What this task involves. Work out how many lines of the data below hold the string "subsection". Answer with that number alone.

Extracted entries.
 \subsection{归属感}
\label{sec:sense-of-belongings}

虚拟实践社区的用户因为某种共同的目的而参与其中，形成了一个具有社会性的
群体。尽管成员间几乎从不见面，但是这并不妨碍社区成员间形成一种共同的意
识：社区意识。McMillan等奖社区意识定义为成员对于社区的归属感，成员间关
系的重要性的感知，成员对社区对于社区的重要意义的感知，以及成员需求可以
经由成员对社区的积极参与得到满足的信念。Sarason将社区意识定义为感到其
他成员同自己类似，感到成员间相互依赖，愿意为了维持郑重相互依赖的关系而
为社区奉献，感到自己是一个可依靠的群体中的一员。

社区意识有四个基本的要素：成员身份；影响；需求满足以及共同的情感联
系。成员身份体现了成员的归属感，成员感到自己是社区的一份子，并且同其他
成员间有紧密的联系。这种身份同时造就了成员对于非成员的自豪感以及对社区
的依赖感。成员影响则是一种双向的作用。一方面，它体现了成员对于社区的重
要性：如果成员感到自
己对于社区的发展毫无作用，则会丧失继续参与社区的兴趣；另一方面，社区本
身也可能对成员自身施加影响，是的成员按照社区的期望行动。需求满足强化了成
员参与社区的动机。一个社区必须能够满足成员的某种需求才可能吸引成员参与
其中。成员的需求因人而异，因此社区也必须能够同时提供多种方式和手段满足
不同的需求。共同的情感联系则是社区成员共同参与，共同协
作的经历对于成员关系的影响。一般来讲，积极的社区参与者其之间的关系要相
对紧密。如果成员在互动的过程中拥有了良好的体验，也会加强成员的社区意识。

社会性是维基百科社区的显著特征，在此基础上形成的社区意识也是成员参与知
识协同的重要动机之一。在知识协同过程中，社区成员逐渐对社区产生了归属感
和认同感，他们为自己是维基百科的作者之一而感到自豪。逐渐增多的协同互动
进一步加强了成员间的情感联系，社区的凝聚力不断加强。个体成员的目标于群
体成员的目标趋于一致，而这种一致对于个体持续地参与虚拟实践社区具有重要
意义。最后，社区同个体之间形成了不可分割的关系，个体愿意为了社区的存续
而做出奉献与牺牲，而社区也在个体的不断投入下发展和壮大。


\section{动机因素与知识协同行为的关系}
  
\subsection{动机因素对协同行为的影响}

Reply to the exercise. 2